Number three? Typeface. All websites should use typefaces that are practical, easy to read and simple. No one wants to read some impact or space typeface on a professional page. One of the most popular typefaces in web design right now is Arial. Why? Arial is a sans-serif typeface that’s easy to read, has great proportions, and looks great when used with proper vertical spacing. Bold, italic and oblique typefaces draw attention to important information. Normally links or hyperlinks are easy to find because they are underlined and/or colored differently than the rest of the content. Personally, I really love dotted underlines under links. Use these whenever you feel the need to make something stand out, but don’t get caught up using these too much — overuse can ruin a good thing.

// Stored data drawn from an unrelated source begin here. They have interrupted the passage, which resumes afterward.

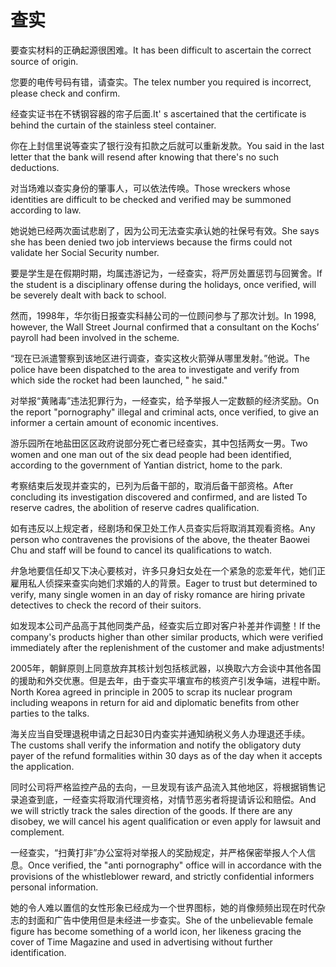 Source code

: # 查实

<p><span class="chinese">要查实材料的正确起源很困难。</span><span class="english">It has been difficult to ascertain the correct source of origin.</span></p>

<p><span class="chinese">您要的电传号码有错，请查实。</span><span class="english">The telex number you required is incorrect, please check and confirm.</span></p>

<p><span class="chinese">经查实证书在不锈钢容器的帘子后面.</span><span class="english">It' s ascertained that the certificate is behind the curtain of the stainless steel container.</span></p>

<p><span class="chinese">你在上封信里说等查实了银行没有扣款之后就可以重新发款。</span><span class="english">You said in the last letter that the bank will resend after knowing that there's no such deductions.</span></p>

<p><span class="chinese">对当场难以查实身份的肇事人，可以依法传唤。</span><span class="english">Those wreckers whose identities are difficult to be checked and verified may be summoned according to law.</span></p>

<p><span class="chinese">她说她已经两次面试悲剧了，因为公司无法查实承认她的社保号有效。</span><span class="english">She says she has been denied two job interviews because the firms could not validate her Social Security number.</span></p>

<p><span class="chinese">要是学生是在假期时期，均属违游记为，一经查实，将严厉处置惩罚与回黉舍。</span><span class="english">If the student is a disciplinary offense during the holidays, once verified, will be severely dealt with back to school.</span></p>

<p><span class="chinese">然而，1998年，华尔街日报查实科赫公司的一位顾问参与了那次计划。</span><span class="english">In 1998, however, the Wall Street Journal confirmed that a consultant on the Kochs’ payroll had been involved in the scheme.</span></p>

<p><span class="chinese">“现在已派遣警察到该地区进行调查，查实这枚火箭弹从哪里发射。”他说。</span><span class="english">The police have been dispatched to the area to investigate and verify from which side the rocket had been launched, " he said."</span></p>

<p><span class="chinese">对举报“黄赌毒”违法犯罪行为，一经查实，给予举报人一定数额的经济奖励。</span><span class="english">On the report "pornography" illegal and criminal acts, once verified, to give an informer a certain amount of economic incentives.</span></p>

<p><span class="chinese">游乐园所在地盐田区区政府说部分死亡者已经查实，其中包括两女一男。</span><span class="english">Two women and one man out of the six dead people had been identified, according to the government of Yantian district, home to the park.</span></p>

<p><span class="chinese">考察结束后发现并查实的，已列为后备干部的，取消后备干部资格。</span><span class="english">After concluding its investigation discovered and confirmed, and are listed To reserve cadres, the abolition of reserve cadres qualification.</span></p>

<p><span class="chinese">如有违反以上规定者，经剧场和保卫处工作人员查实后将取消其观看资格。</span><span class="english">Any person who contravenes the provisions of the above, the theater Baowei Chu and staff will be found to cancel its qualifications to watch.</span></p>

<p><span class="chinese">弁急地要信任却又下决心要核对，许多只身妇女处在一个紧急的恋爱年代，她们正雇用私人侦探来查实向她们求婚的人的背景。</span><span class="english">Eager to trust but determined to verify, many single women in an day of risky romance are hiring private detectives to check the record of their suitors.</span></p>

<p><span class="chinese">如发现本公司产品高于其他同类产品，经查实后立即对客户补差并作调整！</span><span class="english">If the company's products higher than other similar products, which were verified immediately after the replenishment of the customer and make adjustments!</span></p>

<p><span class="chinese">2005年，朝鲜原则上同意放弃其核计划包括核武器，以换取六方会谈中其他各国的援助和外交优惠。但是去年，由于查实平壤宣布的核资产引发争端，进程中断。</span><span class="english">North Korea agreed in principle in 2005 to scrap its nuclear program including weapons in return for aid and diplomatic benefits from other parties to the talks.</span></p>

<p><span class="chinese">海关应当自受理退税申请之日起30日内查实并通知纳税义务人办理退还手续。</span><span class="english">The customs shall verify the information and notify the obligatory duty payer of the refund formalities within 30 days as of the day when it accepts the application.</span></p>

<p><span class="chinese">同时公司将严格监控产品的去向，一旦发现有该产品流入其他地区，将根据销售记录追查到底，一经查实将取消代理资格，对情节恶劣者将提请诉讼和赔偿。</span><span class="english">And we will strictly track the sales direction of the goods. If there are any disobey, we will cancel his agent qualification or even apply for lawsuit and complement.</span></p>

<p><span class="chinese">一经查实，“扫黄打非”办公室将对举报人的奖励规定，并严格保密举报人个人信息。</span><span class="english">Once verified, the "anti pornography" office will in accordance with the provisions of the whistleblower reward, and strictly confidential informers personal information.</span></p>

<p><span class="chinese">她的令人难以置信的女性形象已经成为一个世界图标，她的肖像频频出现在时代杂志的封面和广告中使用但是未经进一步查实。</span><span class="english">She of the unbelievable female figure has become something of a world icon, her likeness gracing the cover of Time Magazine and used in advertising without further identification.</span></p>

Thanks for reading! I hope that this little post will help you in working for your next client, or just for yourself!

57 Responses to “Choosing the right font for the job!”

1. Damien Says:
April 1st, 2007 at 7:57 pm

I loved the bit about the colors, it is so true.

Great read, thanks.
2. links for 2007-04-02 « Costi’s evansmemo Says:
April 2nd, 2007 at 5:55 am

[…] DesignersMind » Blog Archive » Choosing the right font for the job! 选择好字体对工作的重要.. 大小颜色等等.. (tags: tips 字体 工作) Explore posts in the same categories: Delicious […]
3. jim Says:
April 2nd, 2007 at 6:55 am

stop. measuring. type. in. pixels.

PLEASE!
4. Tim Says:
April 2nd, 2007 at 7:12 am

I disagree. For text that is to be displayed on the screen, PLEASE measure all fonts in pixels. This allows it to be displayed the same size regardless of the DPI setting in the operating system.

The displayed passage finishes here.